What the task requires:
Lines from the one containing "Prepared for Prof.\" through the last line of the data below are to be returned exactly; leave out the rest.

Dataset records

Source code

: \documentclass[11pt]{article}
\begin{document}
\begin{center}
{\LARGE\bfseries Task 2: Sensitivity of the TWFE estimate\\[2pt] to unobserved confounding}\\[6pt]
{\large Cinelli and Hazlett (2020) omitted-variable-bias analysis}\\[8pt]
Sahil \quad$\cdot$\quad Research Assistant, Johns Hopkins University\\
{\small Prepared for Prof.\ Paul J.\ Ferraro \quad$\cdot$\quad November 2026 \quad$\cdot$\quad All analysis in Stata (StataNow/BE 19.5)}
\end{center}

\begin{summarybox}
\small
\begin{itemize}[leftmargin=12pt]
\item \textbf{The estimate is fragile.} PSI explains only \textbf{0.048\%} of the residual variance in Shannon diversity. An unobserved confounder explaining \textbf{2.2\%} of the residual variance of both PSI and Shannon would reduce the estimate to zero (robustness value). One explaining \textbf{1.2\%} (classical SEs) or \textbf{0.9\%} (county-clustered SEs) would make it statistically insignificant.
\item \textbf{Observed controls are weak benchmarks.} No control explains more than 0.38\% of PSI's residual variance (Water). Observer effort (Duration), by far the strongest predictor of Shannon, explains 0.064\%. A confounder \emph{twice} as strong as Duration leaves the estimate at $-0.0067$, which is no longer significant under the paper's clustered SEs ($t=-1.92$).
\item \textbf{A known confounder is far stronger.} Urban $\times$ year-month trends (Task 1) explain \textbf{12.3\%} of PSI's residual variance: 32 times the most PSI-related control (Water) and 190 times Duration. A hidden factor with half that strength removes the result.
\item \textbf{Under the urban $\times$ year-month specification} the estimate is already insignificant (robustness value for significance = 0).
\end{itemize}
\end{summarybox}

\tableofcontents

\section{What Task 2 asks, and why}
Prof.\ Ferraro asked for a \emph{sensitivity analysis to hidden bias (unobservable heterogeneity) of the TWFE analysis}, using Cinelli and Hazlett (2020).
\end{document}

Exercise output:
{\small Prepared for Prof.\ Paul J.\ Ferraro \quad$\cdot$\quad November 2026 \quad$\cdot$\quad All analysis in Stata (StataNow/BE 19.5)}
\end{center}

\begin{summarybox}
\small
\begin{itemize}[leftmargin=12pt]
\item \textbf{The estimate is fragile.} PSI explains only \textbf{0.048\%} of the residual variance in Shannon diversity. An unobserved confounder explaining \textbf{2.2\%} of the residual variance of both PSI and Shannon would reduce the estimate to zero (robustness value). One explaining \textbf{1.2\%} (classical SEs) or \textbf{0.9\%} (county-clustered SEs) would make it statistically insignificant.
\item \textbf{Observed controls are weak benchmarks.} No control explains more than 0.38\% of PSI's residual variance (Water). Observer effort (Duration), by far the strongest predictor of Shannon, explains 0.064\%. A confounder \emph{twice} as strong as Duration leaves the estimate at $-0.0067$, which is no longer significant under the paper's clustered SEs ($t=-1.92$).
\item \textbf{A known confounder is far stronger.} Urban $\times$ year-month trends (Task 1) explain \textbf{12.3\%} of PSI's residual variance: 32 times the most PSI-related control (Water) and 190 times Duration. A hidden factor with half that strength removes the result.
\item \textbf{Under the urban $\times$ year-month specification} the estimate is already insignificant (robustness value for significance = 0).
\end{itemize}
\end{summarybox}

\tableofcontents

\section{What Task 2 asks, and why}
Prof.\ Ferraro asked for a \emph{sensitivity analysis to hidden bias (unobservable heterogeneity) of the TWFE analysis}, using Cinelli and Hazlett (2020).
\end{document}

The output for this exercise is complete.